When working with Brazilian folk dances from a female perspective, what other aspects and narratives emerge?
The work shows that women play a significant role in maintaining Afro-diasporic cultures through the dances that are performed. Mothers, cooks, embroiderers, rural workers, samba dancers, artists, and revelers carry with them the preservation of this knowledge when they dance, sing, play, work, and care for their people. Skirts reflects on how every woman carries divine and profane aspects within herself, where the line between one and the other is very subtle. It also shows how being a Black woman has always required strength, persistence, resilience, and deep roots in our ancestry so as not to succumb to injustice, struggle, and oppression. Through dance, music, poetry, and art, it is possible not to succumb.

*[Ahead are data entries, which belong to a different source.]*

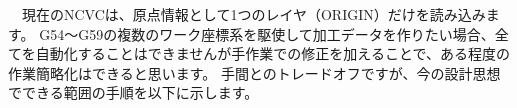 

\vspace*{1zh}
　現在のNCVCは、原点情報として1つのレイヤ（ORIGIN）だけを読み込みます。
G54～G59の複数のワーク座標系を駆使して加工データを作りたい場合、全てを自動化することはできませんが手作業での修正を加えることで、ある程度の作業簡略化はできると思います。
手間とのトレードオフですが、今の設計思想でできる範囲の手順を以下に示します。
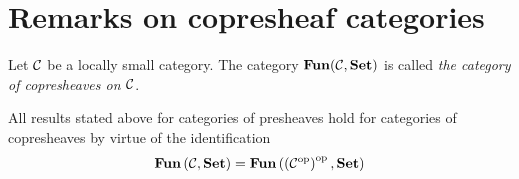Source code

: \section{Remarks on copresheaf categories}

\begin{definition}
Let ${\mathcal C}$ be a locally small category. The category $\mathbf{Fun}({\mathcal C},\mathbf{Set})$ is called \textit{the category of copresheaves on ${\mathcal C}$}.
\end{definition}
\noindent
All results stated above for categories of presheaves hold for categories of copresheaves by virtue of the identification 
$$\mathbf{Fun}\left({\mathcal C},\mathbf{Set}\right) = \mathbf{Fun}\left(\left({\mathcal C}^{\mathrm{op}}\right)^{\mathrm{op}},\mathbf{Set}\right)$$



 































































\small



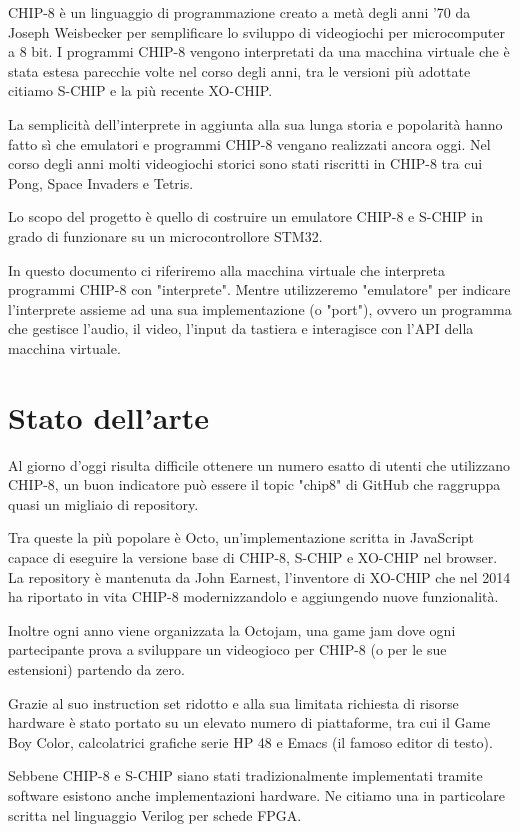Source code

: \documentclass[a4paper]{article}
\begin{document}
CHIP-8 è un linguaggio di programmazione creato a metà degli anni '70
da Joseph Weisbecker per semplificare lo sviluppo di videogiochi per
microcomputer a 8 bit. I programmi CHIP-8 vengono interpretati da una
macchina virtuale che è stata estesa parecchie volte nel corso degli
anni, tra le versioni più adottate citiamo S-CHIP e la più recente
XO-CHIP.

La semplicità dell'interprete in aggiunta alla sua lunga storia e
popolarità hanno fatto sì che emulatori e programmi CHIP-8 vengano
realizzati ancora oggi.
Nel corso degli anni molti videogiochi storici sono stati riscritti
in CHIP-8 tra cui Pong, Space Invaders e Tetris.

Lo scopo del progetto è quello di costruire un emulatore CHIP-8 e
S-CHIP in grado di funzionare su un microcontrollore STM32.

In questo documento ci riferiremo alla macchina virtuale che
interpreta programmi CHIP-8 con "interprete". Mentre utilizzeremo
"emulatore" per indicare l'interprete assieme ad una sua
implementazione (o "port"), ovvero un programma che gestisce
l'audio, il video, l'input da tastiera e interagisce con l'API della
macchina virtuale.

\section{Stato dell'arte}

Al giorno d'oggi risulta difficile ottenere un numero esatto di utenti che utilizzano CHIP-8, un buon indicatore può essere il topic "chip8" di GitHub che raggruppa quasi un migliaio di repository.

Tra queste la più popolare è Octo, un'implementazione scritta in JavaScript capace di eseguire la versione base di CHIP-8, S-CHIP e XO-CHIP nel browser. La repository è mantenuta da John Earnest, l'inventore di XO-CHIP che nel 2014 ha riportato in vita CHIP-8 modernizzandolo e aggiungendo nuove funzionalità.

Inoltre ogni anno viene organizzata la Octojam, una game jam dove ogni partecipante prova a sviluppare un videogioco per CHIP-8 (o per le sue estensioni) partendo da zero.

Grazie al suo instruction set ridotto e alla sua limitata richiesta di risorse hardware è stato portato su un elevato numero di piattaforme, tra cui il Game Boy Color, calcolatrici grafiche serie HP 48 e Emacs (il famoso editor di testo).

Sebbene CHIP-8 e S-CHIP siano stati tradizionalmente implementati tramite software esistono anche implementazioni hardware. Ne citiamo una in particolare scritta nel linguaggio Verilog per schede FPGA.
\end{document}
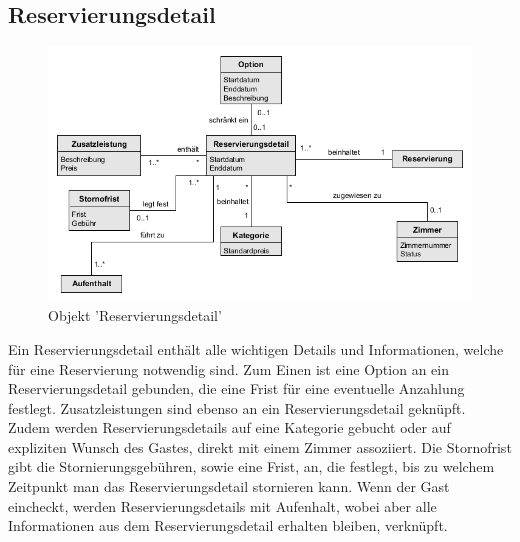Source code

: \documentclass[../../Pflichtenheft.tex]{subfiles}
\begin{document}
    \newpage
    \subsection{Reservierungsdetail}
    \begin{figure}[ht!]
        \begin{center}
            \includegraphics[width=0.5\linewidth]{assets/reservierungDetail.png}
            \caption{Objekt 'Reservierungsdetail'} \label{reservierungDetail_model}
        \end{center}
    \end{figure}
    Ein Reservierungsdetail enthält alle wichtigen Details und Informationen, welche für eine
    Reservierung notwendig sind. Zum Einen ist eine Option an ein Reservierungsdetail gebunden, die
    eine Frist für eine eventuelle Anzahlung festlegt. Zusatzleistungen sind ebenso an ein Reservierungsdetail
    geknüpft. Zudem werden Reservierungsdetails auf eine Kategorie gebucht oder auf expliziten Wunsch des
    Gastes, direkt mit einem Zimmer assoziiert. Die Stornofrist gibt die Stornierungsgebühren, sowie eine Frist,
    an, die festlegt, bis zu welchem Zeitpunkt man das Reservierungsdetail stornieren kann. Wenn der Gast
    eincheckt, werden Reservierungsdetails mit Aufenhalt, wobei aber alle Informationen aus dem Reservierungsdetail erhalten bleiben, verknüpft.
\end{document}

A body that is a celebration, unconditioned by the aesthetic constraints imposed on us at a time that is increasingly restraining our own identity

Saias. Foto de Vitor Damiani
Foto: Vitor Damiani

How does the skirt challenge homogenizing norms?
Skirts are there as an essential element in almost every expression of Afro-Brazilian culture. They allow bodies to move freely as they spin and create spontaneous movements. More than pieces of clothing, they make up and give meaning to the movements in the dance of the orixás, jongo, coco alagoano, samba de roda, and ciranda. The skirts and headdresses are the highlight of the show. The body brings the skirt to life, acting as a bridge for knowledge and experiences to spin and become grounded. The physicality here reveals bodies that are free from the norms that aim to homogenize differences: a body that spins, rejoices, moves more freely and with more self-awareness, plays, and shares with others. A body that is a celebration, unconditioned by the aesthetic constraints imposed on us at a time that is increasingly restraining our own identity, experiences, pathways, and stories. The skirt spins what we really are.

How do you see the role of dance in today’s society and what can it mobilize or reveal about our times?
In Afro-Brazilian dances, the individual is a unique being, shaped by their ancestry, their body, and their relationships. Orality, circularity, corporeality, and collectivity make up the Afro-diasporic worldview. It is through the dances, the rodas, in the twirling of the skirts, in the chants conversing with the drums, in the terreiros, on the ground that an intrinsic relationship between past, present, and future is established, and where individuals form and strengthen their identity. I believe that Afro-Brazilian dances shed light and invite us to “turn counterclockwise,” questioning and reinventing our lives immersed in urgency and lack of affection. Where bodies and relationships gain new meaning and can make the journey back home — based on the philosophy of Sankofa (looking back and taking back what you forgot), supported by ancestry and corporeality to build other times in which dance is a powerful, sensitive, and conscious path.

Synopsis

Skirts

The beauty of the female world within Brazilian cultural expressions guides the way the show is built. Conceived by Renata de Oliveira and Nil Sena, the piece dives into the universe of Afro-Brazilian dances, especially maracatu, jongo, the symbolism of the orixás, coco alagoano, ijexá, lundu, samba de roda, and ciranda. In each dance-scene, the performers use different languages to bring their physical and emotional experiences to life: original poems, percussion, and songs are articulated through their body movements. The skirts on their bodies are a fundamental element here, representing the power of women while also offering lightness and freedom to twirls and steps. Spinning culture, art, and ancestry, the show evokes the power of the feminine and the spontaneity of folk dances.